Who Is Calling the Kettle Black?

Ahhhhh! Maybe the ArrowCreek Community will start getting some information now that the FOA has created their own party “ArrowCreek Truth (ACT)” – however, contrary to ACT belief, there is no more attribution or source identification in their material than what the ArrowCreek411 writers have for these “facts.” See for yourself.
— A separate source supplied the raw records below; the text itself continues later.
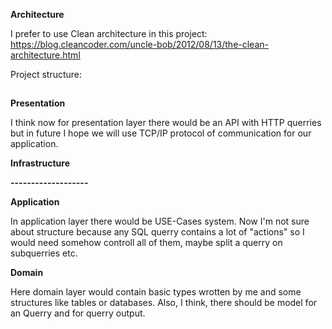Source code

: **Architecture**

I prefer to use Clean architecture in this project:
https://blog.cleancoder.com/uncle-bob/2012/08/13/the-clean-architecture.html

Project structure:




##
**Presentation**

I think now for presentation layer there would be an API with HTTP querries but in future I hope we will use TCP/IP protocol of communication for our application.


**Infrastructure**

**-------------------**

**Application**

In application layer there would be USE-Cases system. Now I'm not sure about structure because any SQL querry contains a lot of "actions" so I would need somehow controll all of them, maybe split a querry on subquerries etc.

**Domain**

Here domain layer would contain basic types wrotten by me and some structures like tables or databases. Also, I think, there should be model for an Querry and for querry output.
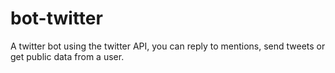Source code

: # bot-twitter
A twitter bot using the twitter API, you can reply to mentions, send tweets or get public data from a user.
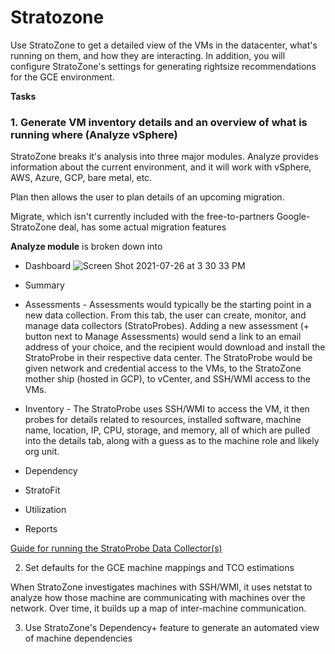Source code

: # Stratozone
Use StratoZone to get a detailed view of the VMs in the datacenter, what's running on them, and how they are interacting. In addition, you will configure StratoZone's settings for generating rightsize recommendations for the GCE environment.

**Tasks**
### 1. Generate VM inventory details and an overview of what is running where (Analyze vSphere)
StratoZone breaks it's analysis into three major modules. Analyze provides information about the current environment, and it will work with vSphere, AWS, Azure, GCP, bare metal, etc. 

Plan then allows the user to plan details of an upcoming migration. 

Migrate, which isn't currently included with the free-to-partners Google-StratoZone deal, has some actual migration features

**Analyze module** is broken down into
- Dashboard
![Screen Shot 2021-07-26 at 3 30 33 PM](https://user-images.githubusercontent.com/40435982/127047453-bcb6961c-dba6-4c44-b448-18d6416a9efb.png)

- Summary
- Assessments - Assessments would typically be the starting point in a new data collection. From this tab, the user can create, monitor, and manage data collectors (StratoProbes). Adding a new assessment (+ button next to Manage Assessments) would send a link to an email address of your choice, and the recipient would download and install the StratoProbe in their respective data center. The StratoProbe would be given network and credential access to the VMs, to the StratoZone mother ship (hosted in GCP), to vCenter, and SSH/WMI access to the VMs.
- Inventory - The StratoProbe uses SSH/WMI to access the VM, it then probes for details related to resources, installed software, machine name, location, IP, CPU, storage, and memory, all of which are pulled into the details tab, along with a guess as to the machine role and likely org unit.
- Dependency
- StratoFit
- Utilization
- Reports

[Guide for running the StratoProbe Data Collector(s)](https://docs.google.com/presentation/d/1iNS2BXelxUgBbtmIQyOa3WhS79Eh17CWOMU_UzTrkdA/present?slide=id.gc7d8d4bb0b_7_425)


2. Set defaults for the GCE machine mappings and TCO estimations

When StratoZone investigates machines with SSH/WMI, it uses netstat to analyze how those machine are communicating with machines over the network. Over time, it builds up a map of inter-machine communication.


3. Use StratoZone's Dependency+ feature to generate an automated view of machine dependencies

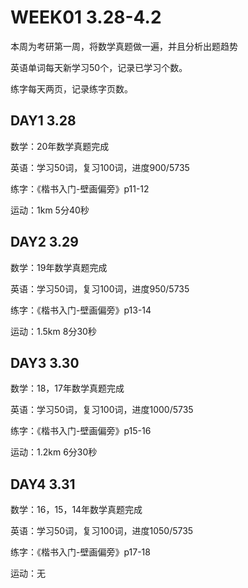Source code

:# WEEK01 3.28-4.2

本周为考研第一周，将数学真题做一遍，并且分析出题趋势

英语单词每天新学习50个，记录已学习个数。

练字每天两页，记录练字页数。

## DAY1 3.28

数学：20年数学真题完成

英语：学习50词，复习100词，进度900/5735

练字：《楷书入门-壁画偏旁》p11-12

运动：1km 5分40秒

## DAY2 3.29

数学：19年数学真题完成

英语：学习50词，复习100词，进度950/5735

练字：《楷书入门-壁画偏旁》p13-14

运动：1.5km 8分30秒

## DAY3 3.30

数学：18，17年数学真题完成

英语：学习50词，复习100词，进度1000/5735

练字：《楷书入门-壁画偏旁》p15-16

运动：1.2km 6分30秒

## DAY4 3.31

数学：16，15，14年数学真题完成

英语：学习50词，复习100词，进度1050/5735

练字：《楷书入门-壁画偏旁》p17-18

运动：无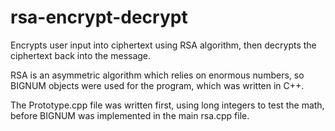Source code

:# rsa-encrypt-decrypt
Encrypts user input into ciphertext using RSA algorithm, then decrypts the ciphertext back into the message.

RSA is an asymmetric algorithm which relies on enormous numbers, so BIGNUM objects were used for the program, which was written in C++.

The Prototype.cpp file was written first, using long integers to test the math, before BIGNUM was implemented in the main rsa.cpp file.
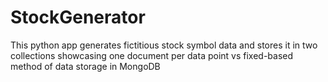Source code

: # StockGenerator
This python app generates fictitious stock symbol data and stores it in two collections showcasing one document per data point vs fixed-based method of data storage in MongoDB  
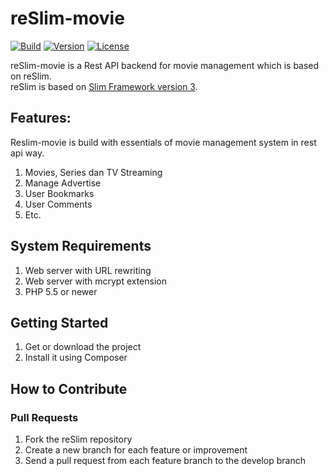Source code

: reSlim-movie
=======
[![Build](https://img.shields.io/badge/build-on-progress-brightred.svg)](https://github.com/aalfiann/reSlim-movie)
[![Version](https://img.shields.io/badge/alpha-1.0.0-brightred.svg)](https://github.com/aalfiann/reSlim-movie)
[![License](https://img.shields.io/badge/license-MIT-blue.svg)](https://github.com/aalfiann/reSlim-movie/blob/master/license.md)

reSlim-movie is a Rest API backend for movie management which is based on reSlim.<br>
reSlim is based on [Slim Framework version 3](http://www.slimframework.com/).<br>

Features:
---------------
Reslim-movie is build with essentials of movie management system in rest api way.

1. Movies, Series dan TV Streaming
2. Manage Advertise
3. User Bookmarks
4. User Comments
5. Etc.

System Requirements
---------------

1. Web server with URL rewriting
2. Web server with mcrypt extension
3. PHP 5.5 or newer


Getting Started
---------------
1. Get or download the project
2. Install it using Composer


How to Contribute
-----------------
### Pull Requests

1. Fork the reSlim repository
2. Create a new branch for each feature or improvement
3. Send a pull request from each feature branch to the develop branch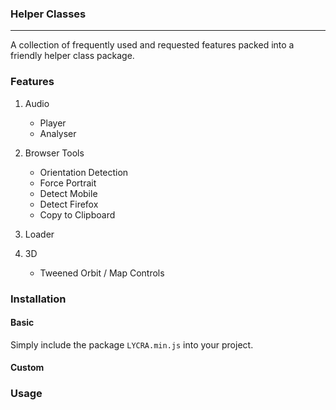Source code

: ### Helper Classes
________
A collection of frequently used and requested features packed into a friendly helper class package.

### Features
1. Audio
    * Player
    * Analyser

2. Browser Tools
    * Orientation Detection 
    * Force Portrait
    * Detect Mobile
    * Detect Firefox
    * Copy to Clipboard

3. Loader

4. 3D
    * Tweened Orbit / Map Controls

### Installation
#### Basic
Simply include the package `LYCRA.min.js` into your project. 

#### Custom

### Usage

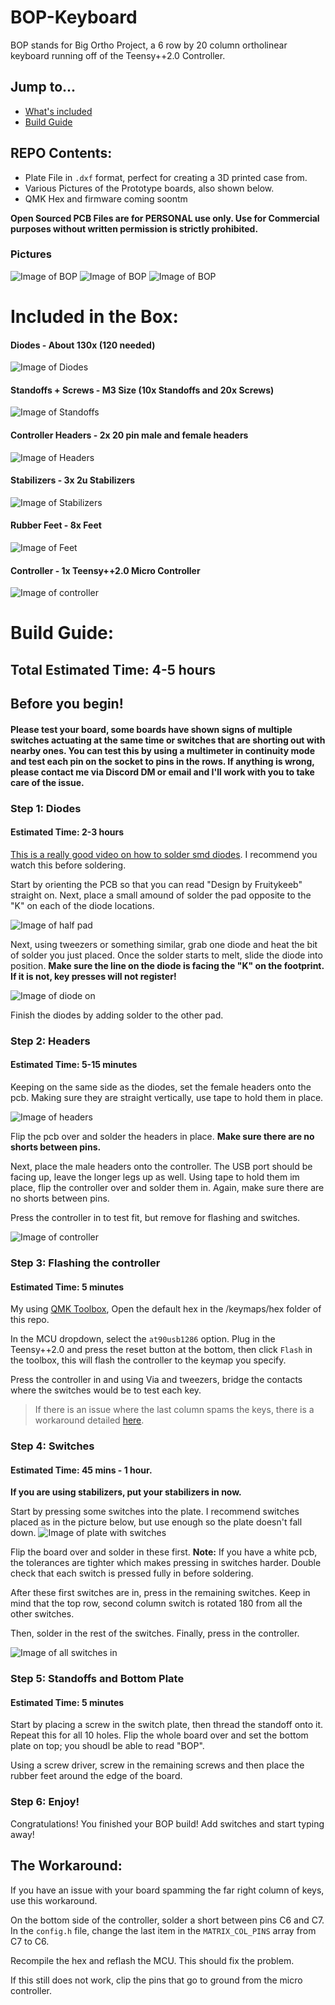 # BOP-Keyboard

BOP stands for Big Ortho Project, a 6 row by 20 column ortholinear keyboard running off of the Teensy++2.0 Controller.

## Jump to...
* [What's included](#included-in-the-box)
* [Build Guide](#build-guide)
  
## REPO Contents:
* Plate File in `.dxf` format, perfect for creating a 3D printed case from.
* Various Pictures of the Prototype boards, also shown below.
* QMK Hex and firmware coming soontm

**Open Sourced PCB Files are for PERSONAL use only. Use for Commercial purposes without written permission is strictly prohibited.**

### Pictures

![Image of BOP](https://i.imgur.com/mEWmMgv.jpg)
![Image of BOP](https://i.imgur.com/DbjVdvV.jpg)
![Image of BOP](https://i.imgur.com/IlWnuaP.jpg)


# Included in the Box:
#### Diodes - About 130x (120 needed)
![Image of Diodes](https://i.imgur.com/OT6Wkdf.jpg)
#### Standoffs + Screws - M3 Size (10x Standoffs and 20x Screws)
![Image of Standoffs](https://i.imgur.com/Eq6nieW.jpg)
#### Controller Headers - 2x 20 pin male and female headers
![Image of Headers](https://i.imgur.com/3377Pvh.jpg)
#### Stabilizers - 3x 2u Stabilizers
![Image of Stabilizers](https://i.imgur.com/qYNdEll.jpg)
#### Rubber Feet - 8x Feet
![Image of Feet](https://i.imgur.com/31zdTMb.jpg)
#### Controller - 1x Teensy++2.0 Micro Controller
![Image of controller](https://i.imgur.com/d9FD5Eb.jpg)



# Build Guide:
## Total Estimated Time: 4-5 hours

## Before you begin! 
#### Please test your board, some boards have shown signs of multiple switches actuating at the same time or switches that are shorting out with nearby ones. You can test this by using a multimeter in continuity mode and test each pin on the socket to pins in the rows. If anything is wrong, please contact me via Discord DM or email and I'll work with you to take care of the issue.

### Step 1: Diodes
#### Estimated Time: 2-3 hours
[This is a really good video on how to solder smd diodes](https://youtu.be/Jpj3tilIaik?t=187). I recommend you watch this before soldering.

Start by orienting the PCB so that you can read "Design by Fruitykeeb" straight on. Next, place a small amound of solder the pad opposite to the "K" on each of the diode locations.

![Image of half pad](https://i.imgur.com/cNkuTjS.jpg)

Next, using tweezers or something similar, grab one diode and heat the bit of solder you just placed. Once the solder starts to melt, slide the diode into position. **Make sure the line on the diode is facing the "K" on the footprint. If it is not, key presses will not register!**

![Image of diode on](https://i.imgur.com/Bpd6NBi.jpg)

Finish the diodes by adding solder to the other pad. 

### Step 2: Headers
#### Estimated Time: 5-15 minutes

Keeping on the same side as the diodes, set the female headers onto the pcb. Making sure they are straight vertically, use tape to hold them in place. 

![Image of headers](https://i.imgur.com/nZECr6v.jpg)

Flip the pcb over and solder the headers in place. **Make sure there are no shorts between pins.**

Next, place the male headers onto the controller. The USB port should be facing up, leave the longer legs up as well. Using tape to hold them im place, flip the controller over and solder them in. Again, make sure there are no shorts between pins. 

Press the controller in to test fit, but remove for flashing and switches.

![Image of controller](https://i.imgur.com/E2dh0vQ.jpg)

### Step 3: Flashing the controller
#### Estimated Time: 5 minutes

My using [QMK Toolbox](https://github.com/qmk/qmk_toolbox), Open the default hex in the /keymaps/hex folder of this repo. 

In the MCU dropdown, select the `at90usb1286` option. Plug in the Teensy++2.0 and press the reset button at the bottom, then click `Flash` in the toolbox, this will flash the controller to the keymap you specify.

Press the controller in and using Via and tweezers, bridge the contacts where the switches would be to test each key. 

> If there is an issue where the last column spams the keys, there is a workaround detailed [here](#the-workaround).

### Step 4: Switches
#### Estimated Time: 45 mins - 1 hour.

**If you are using stabilizers, put your stabilizers in now.**

Start by pressing some switches into the plate. I recommend switches placed as in the picture below, but use enough so the plate doesn't fall down.
![Image of plate with switches](https://i.imgur.com/xNh4WtU.jpg)

Flip the board over and solder in these first. **Note:** If you have a white pcb, the tolerances are tighter which makes pressing in switches harder. Double check that each switch is pressed fully in before soldering.

After these first switches are in, press in the remaining switches. Keep in mind that the top row, second column switch is rotated 180 from all the other switches.

Then, solder in the rest of the switches. Finally, press in the controller.

![Image of all switches in](https://i.imgur.com/NtZO8Tt.jpg)

### Step 5: Standoffs and Bottom Plate
#### Estimated Time: 5 minutes

Start by placing a screw in the switch plate, then thread the standoff onto it. Repeat this for all 10 holes. Flip the whole board over and set the bottom plate on top; you shoudl be able to read "BOP".

Using a screw driver, screw in the remaining screws and then place the rubber feet around the edge of the board.

### Step 6: Enjoy!

Congratulations! You finished your BOP build! Add switches and start typing away!



## The Workaround:
If you have an issue with your board spamming the far right column of keys, use this workaround. 

On the bottom side of the controller, solder a short between pins C6 and C7. In the `config.h` file, change the last item in the `MATRIX_COL_PINS` array from C7 to C6.

Recompile the hex and reflash the MCU. This should fix the problem.

If this still does not work, clip the pins that go to ground from the micro controller.
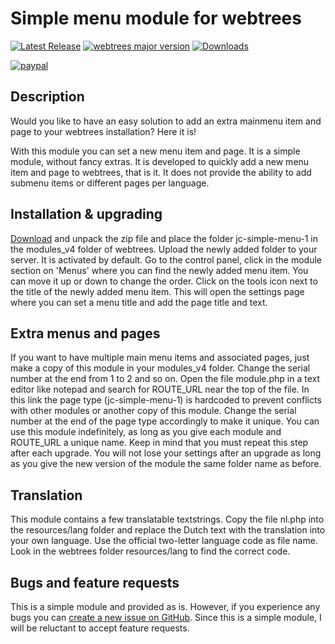 Simple menu module for webtrees
==============================

[![Latest Release](https://img.shields.io/github/release/JustCarmen/webtrees-simple-menu.svg)][1]
[![webtrees major version](https://img.shields.io/badge/webtrees-v2.1.x-green)][2]
[![Downloads](https://img.shields.io/github/downloads/JustCarmen/webtrees-simple-menu/total.svg)]()

[![paypal](https://www.paypalobjects.com/en_US/i/btn/btn_donateCC_LG.gif)](https://www.paypal.com/cgi-bin/webscr?cmd=_donations&business=XPBC2W85M38AS&item_name=webtrees%20modules%20by%20JustCarmen&currency_code=EUR)

Description
------------
Would you like to have an easy solution to add an extra mainmenu item and page to your webtrees installation?
Here it is!

With this module you can set a new menu item and page. It is a simple module, without fancy extras. It is developed to quickly add a new menu item and page to webtrees, that is it. It does not provide the ability to add submenu items or different pages per language.

Installation & upgrading
------------------------
[Download][1] and unpack the zip file and place the folder jc-simple-menu-1 in the modules_v4 folder of webtrees. Upload the newly added folder to your server. It is activated by default. Go to the control panel, click in the module section on 'Menus' where you can find the newly added menu item. You can move it up or down to change the order. Click on the tools icon next to the title of the newly added menu item. This will open the settings page where you can set a menu title and add the page title and text.

Extra menus and pages
---------------------
If you want to have multiple main menu items and associated pages, just make a copy of this module in your modules_v4 folder. Change the serial number at the end from 1 to 2 and so on. Open the file module.php in a text editor like notepad and search for ROUTE_URL near the top of the file. In this link the page type (jc-simple-menu-1) is hardcoded to prevent conflicts with other modules or another copy of this module. Change the serial number at the end of the page type accordingly to make it unique. You can use this module indefinitely, as long as you give each module and ROUTE_URL a unique name. Keep in mind that you must repeat this step after each upgrade. You will not lose your settings after an upgrade as long as you give the new version of the module the same folder name as before.

Translation
-----------
This module contains a few translatable textstrings. Copy the file nl.php into the resources/lang folder and replace the Dutch text with the translation into your own language. Use the official two-letter language code as file name. Look in the webtrees folder resources/lang to find the correct code.

Bugs and feature requests
-------------------------
This is a simple module and provided as is. However, if you experience any bugs you can [create a new issue on GitHub][3]. Since this is a simple module, I will be reluctant to accept feature requests.

 [1]: https://github.com/JustCarmen/webtrees-simple-menu/releases/latest
 [2]: https://webtrees.github.io/download/
 [3]: https://github.com/JustCarmen/webtrees-simple-menu/issues?state=open
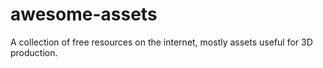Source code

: # awesome-assets
A collection of free resources on the internet, mostly assets useful for 3D production.
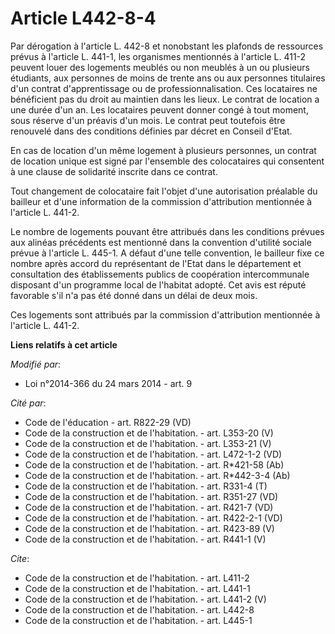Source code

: # Article L442-8-4

Par dérogation à l'article L. 442-8 et nonobstant les plafonds de ressources prévus à l'article L. 441-1, les organismes
mentionnés à l'article L. 411-2 peuvent louer des logements meublés ou non meublés à un ou plusieurs étudiants, aux personnes
de moins de trente ans ou aux personnes titulaires d'un contrat d'apprentissage ou de professionnalisation. Ces locataires ne
bénéficient pas du droit au maintien dans les lieux. Le contrat de location a une durée d'un an. Les locataires peuvent
donner congé à tout moment, sous réserve d'un préavis d'un mois. Le contrat peut toutefois être renouvelé dans des conditions
définies par décret en Conseil d'Etat. 

En cas de location d'un même logement à plusieurs personnes, un contrat de location unique est signé par l'ensemble des
colocataires qui consentent à une clause de solidarité inscrite dans ce contrat. 

Tout changement de colocataire fait l'objet d'une autorisation préalable du bailleur et d'une information de la commission
d'attribution mentionnée à l'article L. 441-2. 

Le nombre de logements pouvant être attribués dans les conditions prévues aux alinéas précédents est mentionné dans la
convention d'utilité sociale prévue à l'article L. 445-1. A défaut d'une telle convention, le bailleur fixe ce nombre après
accord du représentant de l'Etat dans le département et consultation des établissements publics de coopération intercommunale
disposant d'un programme local de l'habitat adopté. Cet avis est réputé favorable s'il n'a pas été donné dans un délai de
deux mois. 

Ces logements sont attribués par la commission d'attribution mentionnée à l'article L. 441-2.

**Liens relatifs à cet article**

_Modifié par_:

  - Loi n°2014-366 du 24 mars 2014 - art. 9

_Cité par_:

  - Code de l'éducation - art. R822-29 (VD)
  - Code de la construction et de l'habitation. - art. L353-20 (V)
  - Code de la construction et de l'habitation. - art. L353-21 (V)
  - Code de la construction et de l'habitation. - art. L472-1-2 (VD)
  - Code de la construction et de l'habitation. - art. R*421-58 (Ab)
  - Code de la construction et de l'habitation. - art. R*442-3-4 (Ab)
  - Code de la construction et de l'habitation. - art. R331-4 (T)
  - Code de la construction et de l'habitation. - art. R351-27 (VD)
  - Code de la construction et de l'habitation. - art. R421-7 (VD)
  - Code de la construction et de l'habitation. - art. R422-2-1 (VD)
  - Code de la construction et de l'habitation. - art. R423-89 (V)
  - Code de la construction et de l'habitation. - art. R441-1 (V)

_Cite_:

  - Code de la construction et de l'habitation. - art. L411-2
  - Code de la construction et de l'habitation. - art. L441-1
  - Code de la construction et de l'habitation. - art. L441-2 (V)
  - Code de la construction et de l'habitation. - art. L442-8
  - Code de la construction et de l'habitation. - art. L445-1
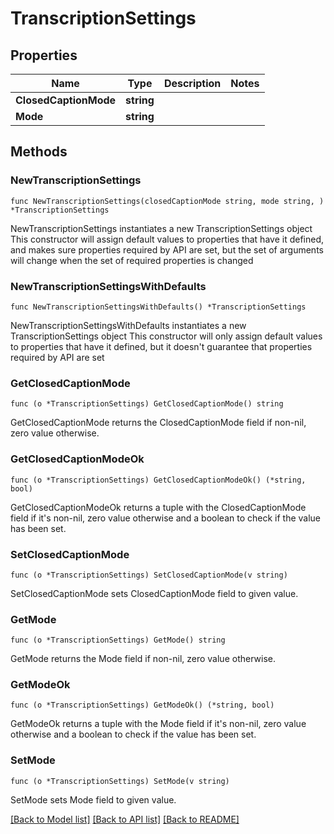 # TranscriptionSettings

## Properties

Name | Type | Description | Notes
------------ | ------------- | ------------- | -------------
**ClosedCaptionMode** | **string** |  | 
**Mode** | **string** |  | 

## Methods

### NewTranscriptionSettings

`func NewTranscriptionSettings(closedCaptionMode string, mode string, ) *TranscriptionSettings`

NewTranscriptionSettings instantiates a new TranscriptionSettings object
This constructor will assign default values to properties that have it defined,
and makes sure properties required by API are set, but the set of arguments
will change when the set of required properties is changed

### NewTranscriptionSettingsWithDefaults

`func NewTranscriptionSettingsWithDefaults() *TranscriptionSettings`

NewTranscriptionSettingsWithDefaults instantiates a new TranscriptionSettings object
This constructor will only assign default values to properties that have it defined,
but it doesn't guarantee that properties required by API are set

### GetClosedCaptionMode

`func (o *TranscriptionSettings) GetClosedCaptionMode() string`

GetClosedCaptionMode returns the ClosedCaptionMode field if non-nil, zero value otherwise.

### GetClosedCaptionModeOk

`func (o *TranscriptionSettings) GetClosedCaptionModeOk() (*string, bool)`

GetClosedCaptionModeOk returns a tuple with the ClosedCaptionMode field if it's non-nil, zero value otherwise
and a boolean to check if the value has been set.

### SetClosedCaptionMode

`func (o *TranscriptionSettings) SetClosedCaptionMode(v string)`

SetClosedCaptionMode sets ClosedCaptionMode field to given value.


### GetMode

`func (o *TranscriptionSettings) GetMode() string`

GetMode returns the Mode field if non-nil, zero value otherwise.

### GetModeOk

`func (o *TranscriptionSettings) GetModeOk() (*string, bool)`

GetModeOk returns a tuple with the Mode field if it's non-nil, zero value otherwise
and a boolean to check if the value has been set.

### SetMode

`func (o *TranscriptionSettings) SetMode(v string)`

SetMode sets Mode field to given value.



[[Back to Model list]](../README.md#documentation-for-models) [[Back to API list]](../README.md#documentation-for-api-endpoints) [[Back to README]](../README.md)


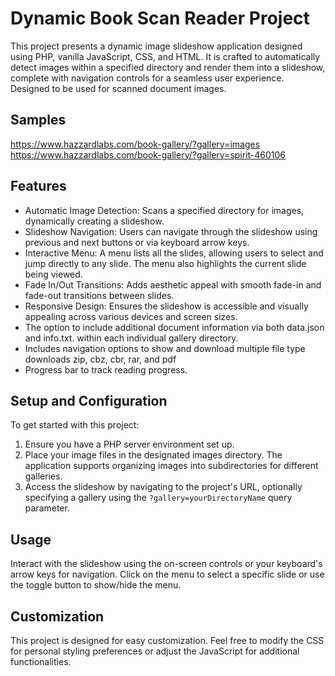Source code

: <h1>Dynamic Book Scan Reader Project</h1>
<p>This project presents a dynamic image slideshow application designed using PHP, vanilla JavaScript, CSS, and HTML. It is crafted to automatically detect images within a specified directory and render them into a slideshow, complete with navigation controls for a seamless user experience.
Designed to be used for scanned document images.
</p>

<h2>Samples</h2>
<p>
    <a stlye="color:#fff;" href="https://www.hazzardlabs.com/book-gallery/?gallery=images" target="_blank">https://www.hazzardlabs.com/book-gallery/?gallery=images</a><br />
    <a stlye="color:#fff;" href="https://www.hazzardlabs.com/book-gallery/?gallery=spirit-460106" target="_blank">https://www.hazzardlabs.com/book-gallery/?gallery=spirit-460106</a><br />
</p>

<h2>Features</h2>
<ul>
    <li>Automatic Image Detection: Scans a specified directory for images, dynamically creating a slideshow.</li>
    <li>Slideshow Navigation: Users can navigate through the slideshow using previous and next buttons or via keyboard arrow keys.</li>
    <li>Interactive Menu: A menu lists all the slides, allowing users to select and jump directly to any slide. The menu also highlights the current slide being viewed.</li>
    <li>Fade In/Out Transitions: Adds aesthetic appeal with smooth fade-in and fade-out transitions between slides.</li>
    <li>Responsive Design: Ensures the slideshow is accessible and visually appealing across various devices and screen sizes.</li>
    <li>The option to include additional document information via both data.json and info.txt. within each individual gallery directory.</li>
    <li>Includes navigation options to show and download multiple file type downloads zip, cbz, cbr, rar, and pdf</li>
    <li>Progress bar to track reading progress.</li>
</ul>

<h2>Setup and Configuration</h2>
<p>To get started with this project:</p>
<ol>
    <li>Ensure you have a PHP server environment set up.</li>
    <li>Place your image files in the designated images directory. The application supports organizing images into subdirectories for different galleries.</li>
    <li>Access the slideshow by navigating to the project's URL, optionally specifying a gallery using the <code>?gallery=yourDirectoryName</code> query parameter.</li>
</ol>

<h2>Usage</h2>
<p>Interact with the slideshow using the on-screen controls or your keyboard's arrow keys for navigation. Click on the menu to select a specific slide or use the toggle button to show/hide the menu.</p>

<h2>Customization</h2>
<p>This project is designed for easy customization. Feel free to modify the CSS for personal styling preferences or adjust the JavaScript for additional functionalities.</p>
Why We Think ArrowCreek Home and Lot Owners Should Vote in Favor of the Proposal

Posted on November 2, 2015 by ArrowCreekTruth

  1. A successful 36-hole golf course in our community increases our property values.
    1. Why do you think land/community developers build the golf course before or in parallel with the sale of homes and lots?
    2. Recent University studies and multiple meetings with local realtors also confirm this 
point.
  2. A successful 36-hole golf course is the lowest cost option to having very significant green spaces, which help protect our community in the event of a wildfire. Without the golf course paying to water and maintain the courses, the cost to keep this land green would easily be +$100 per month per lot.
  3. In the best of worlds, the golf club would already be self-supporting with no concern for its future viability, but this is not the case.
  4. The Friends of ArrowCreek have paid or are already committed to pay approximately $4 million of the funds they have raised in order to: purchase the club out of bankruptcy, cover the club’s losses to date and provide funding for the repair/improvement of the club.
  5. The Friends of ArrowCreek have consistently stated that their purpose and objective is to operate a successful 36-hole golf course. But, if a 36-hole golf course does not prove to be viable, then the Friends of ArrowCreek will seek other options to protect their investment, including the development of some portion of the 36 holes of land that they own. Not a certainty they can do so, but it would be a compelling use of the land and a viable option versus bankruptcy.
  6. The price to be paid for the land could be on the high range when compared to undeveloped land in the county or on the low end when compared to the prices paid for other golf course properties in our area. Either way, at cost of $3.3 million or about $30 per lot per month this proposal gives:
    1. The HOA control of the land and the certainty it will not be developed upon and will remain a green space (either with the success of the club as the lowest cost option, or with failure of the club and whatever option the HOA chooses at that time) and;
    2. The Friends of ArrowCreek a better chance for success, as the funding, after paying off $1.2 million in taxes and water district assessments, will help cover losses as they work towards profitability and provide for some limited capital improvements.
  7. The Club at ArrowCreek has made a dramatic recovery in the last year and has grown from 140 golf members to over 520. They project they will reach their breakeven point during 2016. Hopefully, they will be successful as this represents the lowest cost option for the community to protect our property values and provide important wildfire protection.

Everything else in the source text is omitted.